This paper is based on 18 months of ethnographic fieldwork conducted between 2008 and 2011, during which I explored the role of radical intellectuals in the higher education reform of Bolivarian Venezuela. The main site of my fieldwork was UBV. Established in 2003 by socialist intellectuals and former student movement activists, UBV was the jewel in the crown of Bolivarian university reform. It embodied the Bolivarian process’s competing and often contradictory functions of training new teachers and educating both state technocrats and radical community organizers who challenged the centralizing state bureaucracy.
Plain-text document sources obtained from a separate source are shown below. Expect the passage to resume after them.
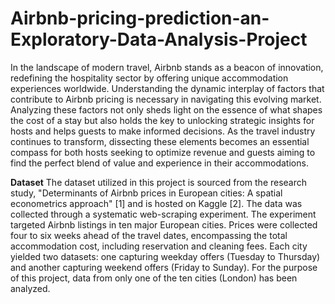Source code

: # Airbnb-pricing-prediction-an-Exploratory-Data-Analysis-Project


In the landscape of modern travel, Airbnb stands as a beacon of innovation,
redefining the hospitality sector by offering unique accommodation experiences
worldwide. Understanding the dynamic interplay of factors that contribute to
Airbnb pricing is necessary in navigating this evolving market. Analyzing
these factors not only sheds light on the essence of what shapes the cost of a
stay but also holds the key to unlocking strategic insights for hosts and
helps guests to make informed decisions. As the travel industry continues to
transform, dissecting these elements becomes an essential compass for both
hosts seeking to optimize revenue and guests aiming to find the perfect blend
of value and experience in their accommodations.


**Dataset**
The dataset utilized in this project is sourced from the research study,
"Determinants of Airbnb prices in European cities: A spatial econometrics
approach"
[1] and is hosted on Kaggle
[2]. The data was collected through a
systematic web-scraping experiment. The experiment targeted Airbnb listings in
ten major European cities. Prices were collected four to six weeks ahead of
the travel dates, encompassing the total accommodation cost, including
reservation and cleaning fees. Each city yielded two datasets: one capturing
weekday offers (Tuesday to Thursday) and another capturing weekend offers
(Friday to Sunday). For the purpose of this project, data from only one of the
ten cities (London) has been analyzed.

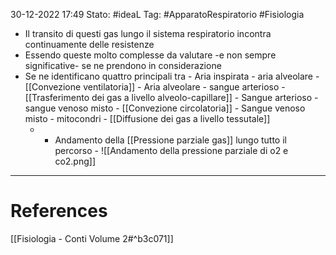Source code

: 30-12-2022 17:49
Stato: #ideaL 
Tag: #ApparatoRespiratorio #Fisiologia 

-  Il transito di questi gas lungo il sistema respiratorio incontra continuamente delle resistenze 
- Essendo queste molto complesse da valutare -e non sempre significative- se ne prendono in considerazione
- Se ne identificano quattro principali tra
        - Aria inspirata - aria alveolare
            - [[Convezione ventilatoria]]
        - Aria alveolare - sangue arterioso
            - [[Trasferimento dei gas a livello alveolo-capillare]]
        - Sangue arterioso - sangue venoso misto
            - [[Convezione circolatoria]]
        - Sangue venoso misto - mitocondri
            - [[Diffusione dei gas a livello tessutale]]
    -    - Andamento della [[Pressione parziale gas]] lungo tutto il percorso 
        - ![[Andamento della pressione parziale di o2 e co2.png]]
---
# References 
[[Fisiologia  - Conti Volume 2#^b3c071]]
The starting point of the paper is the concept of permanent revolution, frequently and polemically used, including by the late President Chávez himself (quoted in Chávez, 2010), to describe the strategy of the Bolivarian process (see, e.g., Barreto, 2012; Bonilla Molina, 2012). This term was used by Karl Marx and Friedrich Engels to describe the perpetual struggle of the German working class after the 1848 revolutions against the still dominant “more or less propertied classes,” the goal of which was to provide the workers with better wages and improved security and eventually bring the revolution to an end. Marx and Engels argued that instead of allowing their former allies, the liberal-national bourgeoisie, to quell their discontent, the working class should unite internationally in a continuing effort to drive this class from power in the national and international arena—not modifying but abolishing private property and social classes and moving to a new classless society (Marx and Engels, 2006 [1850]).
The concept was further developed by Leon Trotsky, who argued that in an underdeveloped country such as early-twentieth-century Russia, where the bourgeoisie had not fully established a capitalist system, the proletarian vanguard party could come to power without going through the stage of liberal democracy. Trotsky (1969 [1931]) developed the three main features of permanent revolution, arguing, first, that a long, peaceful liberal-democratic transition made no sense: the dictatorship of the proletarian vanguard party “does not stop at the democratic stage, but goes to war against reaction from without” (130); secondly, that the permanency of the revolution was perpetual head-on conflict, “collision between various groups in society . . . revolutions in economy, technique, science, the family, morals, and everyday life develop in complex reciprocal action and do not allow society to achieve equilibrium” (132); and, thirdly, that the revolution would fail if isolated in one nation-state and could only be carried out if other countries joined the effort—that it “begins on national foundations but it cannot be completed within these foundations” (133).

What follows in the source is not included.